Inimigo particular
Me incomoda o barulho que fazem os ponteiros desse velho relógio. Estão postos em um centro arredondado de cor de ouro, são pretos e se destacam nessa sala, estrondosa apenas pela manhã. Agora, na calmaria de tantas horas, esses ponteiros me esgotam. Parecem aqui de dentro o sino da catedral lá do centro, que toca a cada meia hora e desperta as andorinhas e as corujas, o padre, a beata e os vizinhos.
Parei para admirá-los e percebi o quão injusto sou com os dois ponteiros maiores, que me avisam todos os dias a hora de parar. Não são eles que gritam a cada segundo. Mas há ali um outro ponteiro, pintado de vermelho brilhante, um pouco desgastado por tantas voltas que já deu, e que insiste em gritar a essa hora que os outros marcam.
Tic-tac. Tic-tac. Tic-tac. Tic-tac...
O café que passei há alguns minutos já esfriou e depois desse gole gelado aumenta ainda mais a minha insatisfação com esse barulhento, impávido, inóspito ponteiro vermelho.

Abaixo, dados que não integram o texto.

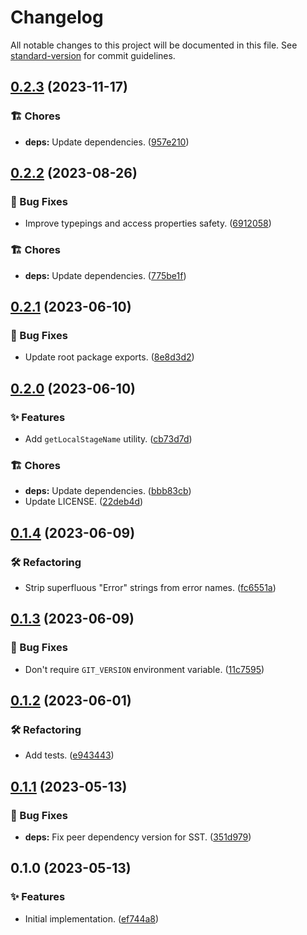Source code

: # Changelog

All notable changes to this project will be documented in this file. See [standard-version](https://github.com/conventional-changelog/standard-version) for commit guidelines.

## [0.2.3](https://github.com/darkobits/serverless-kit/compare/v0.2.2...v0.2.3) (2023-11-17)


### 🏗 Chores

* **deps:** Update dependencies. ([957e210](https://github.com/darkobits/serverless-kit/commit/957e2100fe8d348e5794221d36c3833a0e011967))

## [0.2.2](https://github.com/darkobits/serverless-kit/compare/v0.2.1...v0.2.2) (2023-08-26)


### 🐞 Bug Fixes

* Improve typepings and access properties safety. ([6912058](https://github.com/darkobits/serverless-kit/commit/6912058e53d7faf629c31c9b7704f612eb2fc77e))


### 🏗 Chores

* **deps:** Update dependencies. ([775be1f](https://github.com/darkobits/serverless-kit/commit/775be1ffb2c5a0c0727821bb905daf38b5b9f6b5))

## [0.2.1](https://github.com/darkobits/serverless-kit/compare/v0.2.0...v0.2.1) (2023-06-10)


### 🐞 Bug Fixes

* Update root package exports. ([8e8d3d2](https://github.com/darkobits/serverless-kit/commit/8e8d3d2ab2c21cb633a8b9948643072096be8d66))

## [0.2.0](https://github.com/darkobits/serverless-kit/compare/v0.1.4...v0.2.0) (2023-06-10)


### ✨ Features

* Add `getLocalStageName` utility. ([cb73d7d](https://github.com/darkobits/serverless-kit/commit/cb73d7de64c346d7bdf78a924428811eb9fb85bd))


### 🏗 Chores

* **deps:** Update dependencies. ([bbb83cb](https://github.com/darkobits/serverless-kit/commit/bbb83cb9f060a873b9deb9a0c47e8c7d4f35dcf5))
* Update LICENSE. ([22deb4d](https://github.com/darkobits/serverless-kit/commit/22deb4dd6b4d1e3b30cfcd6c0baff31eaa34a313))

## [0.1.4](https://github.com/darkobits/serverless-kit/compare/v0.1.3...v0.1.4) (2023-06-09)


### 🛠 Refactoring

* Strip superfluous "Error" strings from error names. ([fc6551a](https://github.com/darkobits/serverless-kit/commit/fc6551a2444e012c4bdc657b95d0219db15853f7))

## [0.1.3](https://github.com/darkobits/serverless-kit/compare/v0.1.2...v0.1.3) (2023-06-09)


### 🐞 Bug Fixes

* Don't require `GIT_VERSION` environment variable. ([11c7595](https://github.com/darkobits/serverless-kit/commit/11c7595a4aec0255fe0120d1ffffaf4296a700a0))

## [0.1.2](https://github.com/darkobits/serverless-kit/compare/v0.1.1...v0.1.2) (2023-06-01)


### 🛠 Refactoring

* Add tests. ([e943443](https://github.com/darkobits/serverless-kit/commit/e94344397df354e9312fc16d056fdae266e3656b))

## [0.1.1](https://github.com/darkobits/serverless-kit/compare/v0.1.0...v0.1.1) (2023-05-13)


### 🐞 Bug Fixes

* **deps:** Fix peer dependency version for SST. ([351d979](https://github.com/darkobits/serverless-kit/commit/351d9790258331828eec99d2270be9bd3231dbdc))

## 0.1.0 (2023-05-13)


### ✨ Features

* Initial implementation. ([ef744a8](https://github.com/darkobits/serverless-kit/commit/ef744a8961cf91a1aed1e3e5942c5ee02ae94c48))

Mas não posso engavetá-lo. Também não posso jogá-lo na parede, destruí-lo em mil pedaços, dar-lhe um banho de água fria, colocá-lo embaixo do colchão. Não posso perdê-lo sem querer em um dia de faxina. Preciso dele. Preciso desses ponteiros que me regem, desse vermelho que me afronta.
Meus olhos já estão cheios de areia e ele não para... não para... Tic-tac. Tic-tac. Tic-Tac... Tic...
Escrevo este texto com os olhos vidrados no relógio à minha frente, encarando-o como um leão a sua presa, o lutador a seu rival, o vilão ao mocinho, torcendo por um final feliz que nunca chega. Mas quando decidi pôr um ponto final nesse duelo e jogar a bandeira branca da derrota, ele silenciou...
Lá no centro o sino da catedral esbraveja, o padre já está de banho tomado. Os carros passam, passarinhos cantam, o galo amanhece seu dono, as crianças vão para a escola e os pais vão trabalhar, o moço da laranja grita a promoção, a vida acorda... E o ponteiro se aquieta.
Perdi o meu tempo planejando pará-lo. Mas na próxima madrugada eu prometo que não deixarei o meu café esfriar.